Publication by Miro about the future of distributed teamwork

How to use a Lean Canvas to build your startup according to Lean principles

Recently we’ve added a new tool to our libraryLean Canvas. Now it’s a great time to explore it in more detail. We’ll focus on the difference between Lean Canvas and Business Model Canvas, structure of Lean Canvas and some tips that help you to use this amazing tool at Miro to build a true lean startup.

What is Lean Canvas?

Lean Canvas was created by Ash Maurya as an adaptation of the Business Model Canvas by Alex Osterwalder, and is a tool designed for lean startups which involves questioning and testing the underlying assumptions of a business model. Lean Canvas and Business Model Canvas look similar at first glance – both of them are visual and allow you to see the big picture of your business plan but there are significant differences.

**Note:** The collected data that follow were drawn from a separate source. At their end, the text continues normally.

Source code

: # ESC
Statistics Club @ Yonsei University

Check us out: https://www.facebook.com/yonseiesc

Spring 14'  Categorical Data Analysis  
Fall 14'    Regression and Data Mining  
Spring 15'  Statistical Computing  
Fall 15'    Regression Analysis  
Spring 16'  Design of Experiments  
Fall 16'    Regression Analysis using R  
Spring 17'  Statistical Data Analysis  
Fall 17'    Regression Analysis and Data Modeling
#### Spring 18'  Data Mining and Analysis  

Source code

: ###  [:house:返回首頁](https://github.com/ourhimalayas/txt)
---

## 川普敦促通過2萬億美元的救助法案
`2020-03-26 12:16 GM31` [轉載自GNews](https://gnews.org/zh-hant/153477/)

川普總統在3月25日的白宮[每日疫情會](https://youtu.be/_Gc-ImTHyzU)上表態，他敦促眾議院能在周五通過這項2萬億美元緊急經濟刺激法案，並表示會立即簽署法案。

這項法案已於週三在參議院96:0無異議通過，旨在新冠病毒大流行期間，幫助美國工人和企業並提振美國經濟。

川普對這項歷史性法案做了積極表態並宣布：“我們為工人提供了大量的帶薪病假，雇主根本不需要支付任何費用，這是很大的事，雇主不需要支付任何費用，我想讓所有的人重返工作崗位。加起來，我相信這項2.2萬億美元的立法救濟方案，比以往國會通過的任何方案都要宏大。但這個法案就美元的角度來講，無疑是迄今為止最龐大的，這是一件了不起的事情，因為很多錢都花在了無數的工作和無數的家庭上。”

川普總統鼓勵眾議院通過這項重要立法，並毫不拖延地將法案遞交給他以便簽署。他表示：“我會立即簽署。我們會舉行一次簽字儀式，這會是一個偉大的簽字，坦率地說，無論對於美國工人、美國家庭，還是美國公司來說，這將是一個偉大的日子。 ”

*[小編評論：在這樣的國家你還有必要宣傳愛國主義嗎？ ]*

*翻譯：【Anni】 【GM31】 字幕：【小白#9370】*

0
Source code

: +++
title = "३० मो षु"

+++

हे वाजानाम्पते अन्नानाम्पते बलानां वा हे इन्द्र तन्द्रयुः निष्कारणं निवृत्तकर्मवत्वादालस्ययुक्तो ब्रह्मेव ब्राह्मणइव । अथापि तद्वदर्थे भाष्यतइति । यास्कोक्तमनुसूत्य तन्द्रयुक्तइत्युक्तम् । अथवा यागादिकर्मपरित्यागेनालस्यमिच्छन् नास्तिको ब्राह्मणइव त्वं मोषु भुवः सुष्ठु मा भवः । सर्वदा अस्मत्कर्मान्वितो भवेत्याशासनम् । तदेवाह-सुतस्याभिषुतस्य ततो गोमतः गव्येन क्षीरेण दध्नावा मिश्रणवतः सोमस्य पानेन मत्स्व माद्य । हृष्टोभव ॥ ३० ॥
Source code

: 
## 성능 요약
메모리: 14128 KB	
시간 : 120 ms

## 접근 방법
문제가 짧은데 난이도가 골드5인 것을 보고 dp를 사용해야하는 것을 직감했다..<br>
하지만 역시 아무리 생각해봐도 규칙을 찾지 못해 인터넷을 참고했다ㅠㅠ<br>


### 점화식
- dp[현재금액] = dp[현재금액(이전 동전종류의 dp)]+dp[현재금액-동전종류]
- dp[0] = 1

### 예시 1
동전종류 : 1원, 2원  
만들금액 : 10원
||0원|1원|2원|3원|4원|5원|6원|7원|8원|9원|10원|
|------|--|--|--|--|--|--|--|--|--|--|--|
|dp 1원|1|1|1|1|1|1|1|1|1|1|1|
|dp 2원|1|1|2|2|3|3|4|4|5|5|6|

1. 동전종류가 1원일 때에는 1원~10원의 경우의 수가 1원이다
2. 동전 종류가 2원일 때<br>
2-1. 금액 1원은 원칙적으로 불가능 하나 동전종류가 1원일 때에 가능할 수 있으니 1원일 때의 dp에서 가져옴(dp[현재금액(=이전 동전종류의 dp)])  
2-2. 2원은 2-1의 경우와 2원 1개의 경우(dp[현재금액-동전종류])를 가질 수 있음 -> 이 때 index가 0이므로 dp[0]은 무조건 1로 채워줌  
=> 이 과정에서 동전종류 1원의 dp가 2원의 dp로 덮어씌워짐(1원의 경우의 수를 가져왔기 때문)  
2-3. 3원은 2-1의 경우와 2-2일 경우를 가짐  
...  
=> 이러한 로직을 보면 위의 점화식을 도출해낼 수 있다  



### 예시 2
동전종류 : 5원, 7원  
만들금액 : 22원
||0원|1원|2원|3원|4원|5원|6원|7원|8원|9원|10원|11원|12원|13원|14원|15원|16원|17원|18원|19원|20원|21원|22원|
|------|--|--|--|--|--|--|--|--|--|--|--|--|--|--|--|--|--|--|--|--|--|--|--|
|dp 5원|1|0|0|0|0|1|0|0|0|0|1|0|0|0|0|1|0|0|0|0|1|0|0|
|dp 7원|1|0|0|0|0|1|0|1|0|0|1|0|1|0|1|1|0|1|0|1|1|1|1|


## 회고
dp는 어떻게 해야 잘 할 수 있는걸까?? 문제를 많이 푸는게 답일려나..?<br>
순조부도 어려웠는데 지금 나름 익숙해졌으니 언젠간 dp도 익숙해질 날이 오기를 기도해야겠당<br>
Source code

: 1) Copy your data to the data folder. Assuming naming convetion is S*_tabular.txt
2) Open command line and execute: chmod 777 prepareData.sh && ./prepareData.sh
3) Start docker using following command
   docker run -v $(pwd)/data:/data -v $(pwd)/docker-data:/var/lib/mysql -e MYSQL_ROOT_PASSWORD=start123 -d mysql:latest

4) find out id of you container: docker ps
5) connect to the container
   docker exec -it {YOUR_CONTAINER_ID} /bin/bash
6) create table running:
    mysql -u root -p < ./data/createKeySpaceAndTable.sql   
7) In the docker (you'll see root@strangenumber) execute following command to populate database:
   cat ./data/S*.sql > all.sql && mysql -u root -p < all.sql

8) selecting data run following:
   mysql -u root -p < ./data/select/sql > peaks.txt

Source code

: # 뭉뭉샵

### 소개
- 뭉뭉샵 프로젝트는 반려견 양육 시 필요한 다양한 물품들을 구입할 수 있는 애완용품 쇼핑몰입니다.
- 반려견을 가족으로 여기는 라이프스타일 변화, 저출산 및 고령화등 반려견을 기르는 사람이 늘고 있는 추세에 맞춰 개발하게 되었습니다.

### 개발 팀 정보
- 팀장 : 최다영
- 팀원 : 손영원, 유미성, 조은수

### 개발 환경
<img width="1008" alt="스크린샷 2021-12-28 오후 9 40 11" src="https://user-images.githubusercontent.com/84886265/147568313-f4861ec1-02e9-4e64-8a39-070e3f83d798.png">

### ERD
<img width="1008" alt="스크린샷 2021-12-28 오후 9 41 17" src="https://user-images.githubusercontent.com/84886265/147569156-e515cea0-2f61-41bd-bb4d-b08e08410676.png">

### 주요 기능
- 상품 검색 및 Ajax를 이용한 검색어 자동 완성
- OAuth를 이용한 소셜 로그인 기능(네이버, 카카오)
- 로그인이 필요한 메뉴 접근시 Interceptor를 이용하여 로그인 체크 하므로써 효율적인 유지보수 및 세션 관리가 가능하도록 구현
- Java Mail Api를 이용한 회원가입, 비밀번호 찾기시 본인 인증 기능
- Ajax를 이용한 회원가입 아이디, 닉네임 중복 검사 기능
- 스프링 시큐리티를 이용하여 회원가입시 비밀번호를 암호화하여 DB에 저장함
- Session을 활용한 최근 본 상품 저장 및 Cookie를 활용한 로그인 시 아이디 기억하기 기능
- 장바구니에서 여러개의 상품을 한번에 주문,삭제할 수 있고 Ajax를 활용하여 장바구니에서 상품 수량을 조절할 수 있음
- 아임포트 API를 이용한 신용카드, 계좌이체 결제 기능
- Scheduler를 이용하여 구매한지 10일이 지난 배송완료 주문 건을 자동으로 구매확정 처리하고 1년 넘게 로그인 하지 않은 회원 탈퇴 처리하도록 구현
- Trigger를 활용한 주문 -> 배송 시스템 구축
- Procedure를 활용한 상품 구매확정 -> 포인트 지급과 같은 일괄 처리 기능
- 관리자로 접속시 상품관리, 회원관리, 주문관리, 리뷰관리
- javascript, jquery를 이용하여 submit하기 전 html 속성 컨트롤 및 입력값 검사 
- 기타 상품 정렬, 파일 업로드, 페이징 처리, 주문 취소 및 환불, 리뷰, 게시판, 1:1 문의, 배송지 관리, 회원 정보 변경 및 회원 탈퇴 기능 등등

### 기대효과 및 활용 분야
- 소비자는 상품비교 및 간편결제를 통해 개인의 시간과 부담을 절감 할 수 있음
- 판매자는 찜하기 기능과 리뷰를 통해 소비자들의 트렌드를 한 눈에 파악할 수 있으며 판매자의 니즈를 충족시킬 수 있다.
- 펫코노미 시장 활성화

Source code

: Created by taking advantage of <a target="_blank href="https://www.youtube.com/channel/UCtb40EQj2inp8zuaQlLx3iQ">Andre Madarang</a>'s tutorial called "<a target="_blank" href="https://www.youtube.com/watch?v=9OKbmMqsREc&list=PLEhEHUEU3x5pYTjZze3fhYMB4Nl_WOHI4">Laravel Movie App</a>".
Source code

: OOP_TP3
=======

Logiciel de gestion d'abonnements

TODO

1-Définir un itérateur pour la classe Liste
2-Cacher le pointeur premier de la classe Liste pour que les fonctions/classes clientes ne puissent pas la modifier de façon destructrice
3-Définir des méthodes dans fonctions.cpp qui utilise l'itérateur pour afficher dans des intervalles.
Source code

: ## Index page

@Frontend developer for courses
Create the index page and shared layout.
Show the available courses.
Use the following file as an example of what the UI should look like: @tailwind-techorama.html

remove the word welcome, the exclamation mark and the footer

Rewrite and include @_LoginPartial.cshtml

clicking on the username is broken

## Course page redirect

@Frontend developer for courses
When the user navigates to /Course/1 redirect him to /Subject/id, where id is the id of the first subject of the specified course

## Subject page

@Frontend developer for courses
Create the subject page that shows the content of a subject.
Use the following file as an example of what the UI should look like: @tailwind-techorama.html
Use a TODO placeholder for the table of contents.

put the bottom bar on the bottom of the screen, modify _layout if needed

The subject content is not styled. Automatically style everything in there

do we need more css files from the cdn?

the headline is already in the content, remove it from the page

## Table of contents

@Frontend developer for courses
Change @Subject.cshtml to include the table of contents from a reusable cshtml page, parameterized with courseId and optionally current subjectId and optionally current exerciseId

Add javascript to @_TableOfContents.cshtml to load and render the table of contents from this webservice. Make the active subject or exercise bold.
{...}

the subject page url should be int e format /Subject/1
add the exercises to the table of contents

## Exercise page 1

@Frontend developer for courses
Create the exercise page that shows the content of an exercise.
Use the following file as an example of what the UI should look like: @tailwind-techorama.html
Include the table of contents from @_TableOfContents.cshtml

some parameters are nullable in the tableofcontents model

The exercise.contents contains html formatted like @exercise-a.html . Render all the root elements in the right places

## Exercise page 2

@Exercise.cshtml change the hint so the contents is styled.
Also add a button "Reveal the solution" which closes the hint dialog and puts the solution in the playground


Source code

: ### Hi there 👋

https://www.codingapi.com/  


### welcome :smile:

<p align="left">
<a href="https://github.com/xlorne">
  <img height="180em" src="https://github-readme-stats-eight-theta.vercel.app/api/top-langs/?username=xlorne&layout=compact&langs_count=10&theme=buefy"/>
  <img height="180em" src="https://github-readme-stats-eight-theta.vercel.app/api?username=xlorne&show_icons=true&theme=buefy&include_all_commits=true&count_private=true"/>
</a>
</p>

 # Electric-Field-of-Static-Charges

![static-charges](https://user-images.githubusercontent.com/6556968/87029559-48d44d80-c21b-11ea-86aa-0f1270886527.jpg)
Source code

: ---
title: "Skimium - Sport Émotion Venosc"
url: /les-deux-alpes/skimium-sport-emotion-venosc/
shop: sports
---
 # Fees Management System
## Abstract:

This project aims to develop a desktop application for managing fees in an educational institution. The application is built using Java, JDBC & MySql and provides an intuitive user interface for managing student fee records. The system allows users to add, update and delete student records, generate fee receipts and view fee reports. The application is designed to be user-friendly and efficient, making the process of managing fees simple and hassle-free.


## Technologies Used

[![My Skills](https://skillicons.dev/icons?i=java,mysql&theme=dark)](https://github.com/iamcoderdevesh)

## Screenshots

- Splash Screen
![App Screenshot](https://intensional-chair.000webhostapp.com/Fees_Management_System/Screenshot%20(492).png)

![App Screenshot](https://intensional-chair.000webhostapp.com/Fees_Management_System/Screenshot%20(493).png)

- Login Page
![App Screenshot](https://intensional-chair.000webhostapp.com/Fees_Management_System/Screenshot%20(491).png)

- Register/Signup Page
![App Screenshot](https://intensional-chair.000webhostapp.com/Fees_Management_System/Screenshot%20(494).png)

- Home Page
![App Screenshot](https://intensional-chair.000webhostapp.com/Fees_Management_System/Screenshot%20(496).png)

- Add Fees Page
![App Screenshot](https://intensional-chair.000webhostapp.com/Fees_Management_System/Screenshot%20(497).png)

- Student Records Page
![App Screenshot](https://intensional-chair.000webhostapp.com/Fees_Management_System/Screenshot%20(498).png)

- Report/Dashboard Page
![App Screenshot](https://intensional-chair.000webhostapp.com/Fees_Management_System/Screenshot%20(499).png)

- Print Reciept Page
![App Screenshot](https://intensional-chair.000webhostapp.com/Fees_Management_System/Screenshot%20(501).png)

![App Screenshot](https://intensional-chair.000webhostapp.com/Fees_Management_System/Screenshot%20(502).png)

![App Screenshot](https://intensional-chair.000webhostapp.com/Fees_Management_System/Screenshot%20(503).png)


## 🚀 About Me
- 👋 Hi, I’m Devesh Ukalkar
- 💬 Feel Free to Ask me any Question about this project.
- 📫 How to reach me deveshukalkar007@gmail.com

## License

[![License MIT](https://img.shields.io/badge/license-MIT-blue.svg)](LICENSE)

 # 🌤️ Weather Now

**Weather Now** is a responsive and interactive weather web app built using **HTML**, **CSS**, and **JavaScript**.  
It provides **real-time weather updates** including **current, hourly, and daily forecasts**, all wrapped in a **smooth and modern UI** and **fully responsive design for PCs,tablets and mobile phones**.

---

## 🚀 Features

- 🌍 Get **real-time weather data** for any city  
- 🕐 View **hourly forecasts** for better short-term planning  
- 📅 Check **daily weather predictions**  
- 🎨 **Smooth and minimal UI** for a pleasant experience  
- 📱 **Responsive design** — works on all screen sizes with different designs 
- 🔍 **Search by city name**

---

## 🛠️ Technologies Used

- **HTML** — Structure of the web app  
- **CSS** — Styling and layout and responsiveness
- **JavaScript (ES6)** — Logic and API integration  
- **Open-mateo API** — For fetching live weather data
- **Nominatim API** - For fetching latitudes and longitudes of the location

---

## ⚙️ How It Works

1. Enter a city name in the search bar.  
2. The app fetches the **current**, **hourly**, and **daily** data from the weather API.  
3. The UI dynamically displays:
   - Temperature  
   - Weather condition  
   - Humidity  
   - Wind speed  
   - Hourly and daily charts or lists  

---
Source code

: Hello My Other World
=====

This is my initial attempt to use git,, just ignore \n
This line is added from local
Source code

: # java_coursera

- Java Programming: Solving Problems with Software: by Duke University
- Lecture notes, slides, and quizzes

Lean canvas vs business model canvas


Lean Canvas

Business Model Canvas



Both startup and existing businesses


Problem-solution approach, includes the channels to achieving the solution, costs and revenue streams

Defines the infrastructure, costs and revenue streams

Competitive advantages

Focuses on unfair advantage that can help to win the market

Focuses on value proposition, its quantitative and qualitative terms

Main focus


All the stakeholders: customers, advisors, investors, entrepreneurs

Attention to customers

The model doesn’t pay much attention to customer segments as startups often have no products to test the demand

Pays much attention to customer segments, channels and relationships

Lean Canvas structure

Lean canvas

Lean Canvas consists of 9 blocks:

  1. Problem: A brief description of the top 3 problems you’re addressing
  2. Customer Segments: Who are the customers/users? Can they be further segmented? If you have more than one target customers in mind, for example, journalists and doctors, it’s better to create canvas for each one.
  3. Unique Value Proposition. Why you are different and what will make people buy?
  4. Solution: What is the minimum feature set (MVP) that demonstrates the UVP up above?
  5. Key Activity: Describe the key action users take that maps to revenue or retention? For example, if you are a blogging platform, posting a blog entry would be a key activity.
  6. Channels: FREE and PAID channels you can use to reach your customer.
  7. Cost Structure: List here all your fixed and variable costs.
  8. Revenue Streams: what’s your model – subscription, freemium, etc. Try to outline here such things as LTV, revenue, break-even point and others.
  9. Unfair Advantage. Something that cannot be copied or bought. Ash Maurya says: “You may initially have to leave this box blank but the reason it’s here it to have you really think about how you can both make yourself different and make your difference matter”.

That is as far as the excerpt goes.